● What you are asked to do
All that is needed is every record, duplicated exactly.

Start of Data

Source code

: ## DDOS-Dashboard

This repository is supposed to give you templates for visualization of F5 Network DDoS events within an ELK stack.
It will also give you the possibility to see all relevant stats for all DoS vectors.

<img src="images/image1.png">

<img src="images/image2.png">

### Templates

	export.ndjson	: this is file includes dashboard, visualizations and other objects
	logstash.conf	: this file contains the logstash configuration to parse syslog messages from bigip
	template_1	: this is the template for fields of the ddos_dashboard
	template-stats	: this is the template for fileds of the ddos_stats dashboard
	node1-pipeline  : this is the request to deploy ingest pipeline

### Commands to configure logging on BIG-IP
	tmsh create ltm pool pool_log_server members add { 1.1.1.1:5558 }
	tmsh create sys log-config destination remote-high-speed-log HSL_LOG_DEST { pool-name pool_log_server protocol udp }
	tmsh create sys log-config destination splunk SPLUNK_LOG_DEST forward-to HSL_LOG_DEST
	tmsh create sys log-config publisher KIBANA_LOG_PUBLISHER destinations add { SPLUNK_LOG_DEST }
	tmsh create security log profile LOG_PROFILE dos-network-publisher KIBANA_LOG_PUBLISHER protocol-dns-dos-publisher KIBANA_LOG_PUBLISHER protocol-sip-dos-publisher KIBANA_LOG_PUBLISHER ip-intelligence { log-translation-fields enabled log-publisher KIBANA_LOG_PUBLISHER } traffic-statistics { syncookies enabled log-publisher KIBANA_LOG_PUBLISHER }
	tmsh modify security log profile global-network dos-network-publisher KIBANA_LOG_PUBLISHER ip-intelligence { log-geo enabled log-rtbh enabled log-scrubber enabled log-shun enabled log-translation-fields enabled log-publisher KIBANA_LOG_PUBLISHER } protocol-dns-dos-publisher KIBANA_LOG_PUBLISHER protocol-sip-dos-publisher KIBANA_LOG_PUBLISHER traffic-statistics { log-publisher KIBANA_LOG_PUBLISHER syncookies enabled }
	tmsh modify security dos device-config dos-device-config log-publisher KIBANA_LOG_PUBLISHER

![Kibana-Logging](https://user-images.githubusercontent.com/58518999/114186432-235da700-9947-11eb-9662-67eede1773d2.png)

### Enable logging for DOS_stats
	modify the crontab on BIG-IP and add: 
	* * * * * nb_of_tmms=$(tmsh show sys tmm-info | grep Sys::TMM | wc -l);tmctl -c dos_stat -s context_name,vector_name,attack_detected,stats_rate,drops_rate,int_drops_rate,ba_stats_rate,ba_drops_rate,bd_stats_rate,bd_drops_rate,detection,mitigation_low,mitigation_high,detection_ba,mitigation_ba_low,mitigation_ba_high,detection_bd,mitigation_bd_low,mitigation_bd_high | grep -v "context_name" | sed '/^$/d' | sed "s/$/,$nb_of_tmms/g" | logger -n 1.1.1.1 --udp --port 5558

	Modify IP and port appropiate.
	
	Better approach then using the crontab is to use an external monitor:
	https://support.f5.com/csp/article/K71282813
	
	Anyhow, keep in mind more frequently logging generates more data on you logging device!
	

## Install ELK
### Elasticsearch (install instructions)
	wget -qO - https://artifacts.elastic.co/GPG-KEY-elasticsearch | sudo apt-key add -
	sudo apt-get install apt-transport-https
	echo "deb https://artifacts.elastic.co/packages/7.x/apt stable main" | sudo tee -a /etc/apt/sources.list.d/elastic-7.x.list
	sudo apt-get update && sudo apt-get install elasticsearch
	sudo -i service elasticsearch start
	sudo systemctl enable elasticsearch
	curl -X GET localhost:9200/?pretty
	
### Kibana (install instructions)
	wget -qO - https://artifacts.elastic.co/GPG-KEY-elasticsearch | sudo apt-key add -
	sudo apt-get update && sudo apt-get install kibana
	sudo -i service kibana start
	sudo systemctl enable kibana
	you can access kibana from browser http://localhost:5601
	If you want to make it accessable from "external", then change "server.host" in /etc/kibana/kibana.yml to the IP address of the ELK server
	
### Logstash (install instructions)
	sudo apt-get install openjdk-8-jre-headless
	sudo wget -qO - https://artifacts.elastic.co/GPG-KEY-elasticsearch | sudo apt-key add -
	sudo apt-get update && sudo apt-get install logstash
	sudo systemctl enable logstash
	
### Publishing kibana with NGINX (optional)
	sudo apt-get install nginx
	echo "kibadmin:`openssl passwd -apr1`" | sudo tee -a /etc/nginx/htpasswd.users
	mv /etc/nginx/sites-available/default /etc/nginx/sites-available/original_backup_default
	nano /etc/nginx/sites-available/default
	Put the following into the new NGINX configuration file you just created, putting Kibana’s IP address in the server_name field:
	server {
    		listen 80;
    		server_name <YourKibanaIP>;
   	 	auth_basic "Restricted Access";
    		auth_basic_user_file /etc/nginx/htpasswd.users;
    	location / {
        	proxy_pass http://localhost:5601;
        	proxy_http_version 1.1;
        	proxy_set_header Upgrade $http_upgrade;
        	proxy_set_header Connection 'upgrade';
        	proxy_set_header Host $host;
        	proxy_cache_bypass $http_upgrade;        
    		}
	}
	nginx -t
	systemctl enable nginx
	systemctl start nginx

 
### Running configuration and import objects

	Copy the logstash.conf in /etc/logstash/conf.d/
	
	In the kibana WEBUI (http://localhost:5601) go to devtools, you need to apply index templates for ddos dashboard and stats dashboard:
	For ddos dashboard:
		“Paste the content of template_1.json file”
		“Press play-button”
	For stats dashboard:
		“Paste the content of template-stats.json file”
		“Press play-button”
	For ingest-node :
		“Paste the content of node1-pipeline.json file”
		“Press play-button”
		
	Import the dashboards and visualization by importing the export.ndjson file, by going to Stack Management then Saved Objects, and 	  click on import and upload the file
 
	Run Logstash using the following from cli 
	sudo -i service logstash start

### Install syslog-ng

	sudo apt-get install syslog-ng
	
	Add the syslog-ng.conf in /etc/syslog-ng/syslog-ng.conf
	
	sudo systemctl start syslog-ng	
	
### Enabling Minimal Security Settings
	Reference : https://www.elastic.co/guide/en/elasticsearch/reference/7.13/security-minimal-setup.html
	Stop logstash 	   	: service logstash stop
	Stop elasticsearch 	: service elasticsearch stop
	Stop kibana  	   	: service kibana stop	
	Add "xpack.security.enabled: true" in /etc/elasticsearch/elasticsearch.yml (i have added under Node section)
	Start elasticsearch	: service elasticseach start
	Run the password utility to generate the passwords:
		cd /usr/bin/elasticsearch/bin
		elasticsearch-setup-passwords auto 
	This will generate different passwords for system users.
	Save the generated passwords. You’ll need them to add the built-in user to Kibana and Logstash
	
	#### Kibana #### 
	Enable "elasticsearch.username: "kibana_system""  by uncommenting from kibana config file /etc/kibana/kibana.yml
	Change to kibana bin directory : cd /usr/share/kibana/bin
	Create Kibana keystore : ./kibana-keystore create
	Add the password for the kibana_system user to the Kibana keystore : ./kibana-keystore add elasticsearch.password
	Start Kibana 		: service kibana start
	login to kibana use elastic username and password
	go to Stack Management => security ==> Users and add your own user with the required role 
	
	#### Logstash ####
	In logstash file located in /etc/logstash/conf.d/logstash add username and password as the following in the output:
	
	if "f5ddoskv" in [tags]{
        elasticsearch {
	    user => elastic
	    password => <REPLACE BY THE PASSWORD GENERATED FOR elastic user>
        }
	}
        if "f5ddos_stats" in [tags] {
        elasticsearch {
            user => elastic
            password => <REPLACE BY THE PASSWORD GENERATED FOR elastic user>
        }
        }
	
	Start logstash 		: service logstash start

End of Data

● Task solution
Source code

: ## DDOS-Dashboard

This repository is supposed to give you templates for visualization of F5 Network DDoS events within an ELK stack.
It will also give you the possibility to see all relevant stats for all DoS vectors.

<img src="images/image1.png">

<img src="images/image2.png">

### Templates

	export.ndjson	: this is file includes dashboard, visualizations and other objects
	logstash.conf	: this file contains the logstash configuration to parse syslog messages from bigip
	template_1	: this is the template for fields of the ddos_dashboard
	template-stats	: this is the template for fileds of the ddos_stats dashboard
	node1-pipeline  : this is the request to deploy ingest pipeline

### Commands to configure logging on BIG-IP
	tmsh create ltm pool pool_log_server members add { 1.1.1.1:5558 }
	tmsh create sys log-config destination remote-high-speed-log HSL_LOG_DEST { pool-name pool_log_server protocol udp }
	tmsh create sys log-config destination splunk SPLUNK_LOG_DEST forward-to HSL_LOG_DEST
	tmsh create sys log-config publisher KIBANA_LOG_PUBLISHER destinations add { SPLUNK_LOG_DEST }
	tmsh create security log profile LOG_PROFILE dos-network-publisher KIBANA_LOG_PUBLISHER protocol-dns-dos-publisher KIBANA_LOG_PUBLISHER protocol-sip-dos-publisher KIBANA_LOG_PUBLISHER ip-intelligence { log-translation-fields enabled log-publisher KIBANA_LOG_PUBLISHER } traffic-statistics { syncookies enabled log-publisher KIBANA_LOG_PUBLISHER }
	tmsh modify security log profile global-network dos-network-publisher KIBANA_LOG_PUBLISHER ip-intelligence { log-geo enabled log-rtbh enabled log-scrubber enabled log-shun enabled log-translation-fields enabled log-publisher KIBANA_LOG_PUBLISHER } protocol-dns-dos-publisher KIBANA_LOG_PUBLISHER protocol-sip-dos-publisher KIBANA_LOG_PUBLISHER traffic-statistics { log-publisher KIBANA_LOG_PUBLISHER syncookies enabled }
	tmsh modify security dos device-config dos-device-config log-publisher KIBANA_LOG_PUBLISHER

![Kibana-Logging](https://user-images.githubusercontent.com/58518999/114186432-235da700-9947-11eb-9662-67eede1773d2.png)

### Enable logging for DOS_stats
	modify the crontab on BIG-IP and add: 
	* * * * * nb_of_tmms=$(tmsh show sys tmm-info | grep Sys::TMM | wc -l);tmctl -c dos_stat -s context_name,vector_name,attack_detected,stats_rate,drops_rate,int_drops_rate,ba_stats_rate,ba_drops_rate,bd_stats_rate,bd_drops_rate,detection,mitigation_low,mitigation_high,detection_ba,mitigation_ba_low,mitigation_ba_high,detection_bd,mitigation_bd_low,mitigation_bd_high | grep -v "context_name" | sed '/^$/d' | sed "s/$/,$nb_of_tmms/g" | logger -n 1.1.1.1 --udp --port 5558

	Modify IP and port appropiate.
	
	Better approach then using the crontab is to use an external monitor:
	https://support.f5.com/csp/article/K71282813
	
	Anyhow, keep in mind more frequently logging generates more data on you logging device!
	

## Install ELK
### Elasticsearch (install instructions)
	wget -qO - https://artifacts.elastic.co/GPG-KEY-elasticsearch | sudo apt-key add -
	sudo apt-get install apt-transport-https
	echo "deb https://artifacts.elastic.co/packages/7.x/apt stable main" | sudo tee -a /etc/apt/sources.list.d/elastic-7.x.list
	sudo apt-get update && sudo apt-get install elasticsearch
	sudo -i service elasticsearch start
	sudo systemctl enable elasticsearch
	curl -X GET localhost:9200/?pretty
	
### Kibana (install instructions)
	wget -qO - https://artifacts.elastic.co/GPG-KEY-elasticsearch | sudo apt-key add -
	sudo apt-get update && sudo apt-get install kibana
	sudo -i service kibana start
	sudo systemctl enable kibana
	you can access kibana from browser http://localhost:5601
	If you want to make it accessable from "external", then change "server.host" in /etc/kibana/kibana.yml to the IP address of the ELK server
	
### Logstash (install instructions)
	sudo apt-get install openjdk-8-jre-headless
	sudo wget -qO - https://artifacts.elastic.co/GPG-KEY-elasticsearch | sudo apt-key add -
	sudo apt-get update && sudo apt-get install logstash
	sudo systemctl enable logstash
	
### Publishing kibana with NGINX (optional)
	sudo apt-get install nginx
	echo "kibadmin:`openssl passwd -apr1`" | sudo tee -a /etc/nginx/htpasswd.users
	mv /etc/nginx/sites-available/default /etc/nginx/sites-available/original_backup_default
	nano /etc/nginx/sites-available/default
	Put the following into the new NGINX configuration file you just created, putting Kibana’s IP address in the server_name field:
	server {
    		listen 80;
    		server_name <YourKibanaIP>;
   	 	auth_basic "Restricted Access";
    		auth_basic_user_file /etc/nginx/htpasswd.users;
    	location / {
        	proxy_pass http://localhost:5601;
        	proxy_http_version 1.1;
        	proxy_set_header Upgrade $http_upgrade;
        	proxy_set_header Connection 'upgrade';
        	proxy_set_header Host $host;
        	proxy_cache_bypass $http_upgrade;        
    		}
	}
	nginx -t
	systemctl enable nginx
	systemctl start nginx

 
### Running configuration and import objects

	Copy the logstash.conf in /etc/logstash/conf.d/
	
	In the kibana WEBUI (http://localhost:5601) go to devtools, you need to apply index templates for ddos dashboard and stats dashboard:
	For ddos dashboard:
		“Paste the content of template_1.json file”
		“Press play-button”
	For stats dashboard:
		“Paste the content of template-stats.json file”
		“Press play-button”
	For ingest-node :
		“Paste the content of node1-pipeline.json file”
		“Press play-button”
		
	Import the dashboards and visualization by importing the export.ndjson file, by going to Stack Management then Saved Objects, and 	  click on import and upload the file
 
	Run Logstash using the following from cli 
	sudo -i service logstash start

### Install syslog-ng

	sudo apt-get install syslog-ng
	
	Add the syslog-ng.conf in /etc/syslog-ng/syslog-ng.conf
	
	sudo systemctl start syslog-ng	
	
### Enabling Minimal Security Settings
	Reference : https://www.elastic.co/guide/en/elasticsearch/reference/7.13/security-minimal-setup.html
	Stop logstash 	   	: service logstash stop
	Stop elasticsearch 	: service elasticsearch stop
	Stop kibana  	   	: service kibana stop	
	Add "xpack.security.enabled: true" in /etc/elasticsearch/elasticsearch.yml (i have added under Node section)
	Start elasticsearch	: service elasticseach start
	Run the password utility to generate the passwords:
		cd /usr/bin/elasticsearch/bin
		elasticsearch-setup-passwords auto 
	This will generate different passwords for system users.
	Save the generated passwords. You’ll need them to add the built-in user to Kibana and Logstash
	
	#### Kibana #### 
	Enable "elasticsearch.username: "kibana_system""  by uncommenting from kibana config file /etc/kibana/kibana.yml
	Change to kibana bin directory : cd /usr/share/kibana/bin
	Create Kibana keystore : ./kibana-keystore create
	Add the password for the kibana_system user to the Kibana keystore : ./kibana-keystore add elasticsearch.password
	Start Kibana 		: service kibana start
	login to kibana use elastic username and password
	go to Stack Management => security ==> Users and add your own user with the required role 
	
	#### Logstash ####
	In logstash file located in /etc/logstash/conf.d/logstash add username and password as the following in the output:
	
	if "f5ddoskv" in [tags]{
        elasticsearch {
	    user => elastic
	    password => <REPLACE BY THE PASSWORD GENERATED FOR elastic user>
        }
	}
        if "f5ddos_stats" in [tags] {
        elasticsearch {
            user => elastic
            password => <REPLACE BY THE PASSWORD GENERATED FOR elastic user>
        }
        }
	
	Start logstash 		: service logstash start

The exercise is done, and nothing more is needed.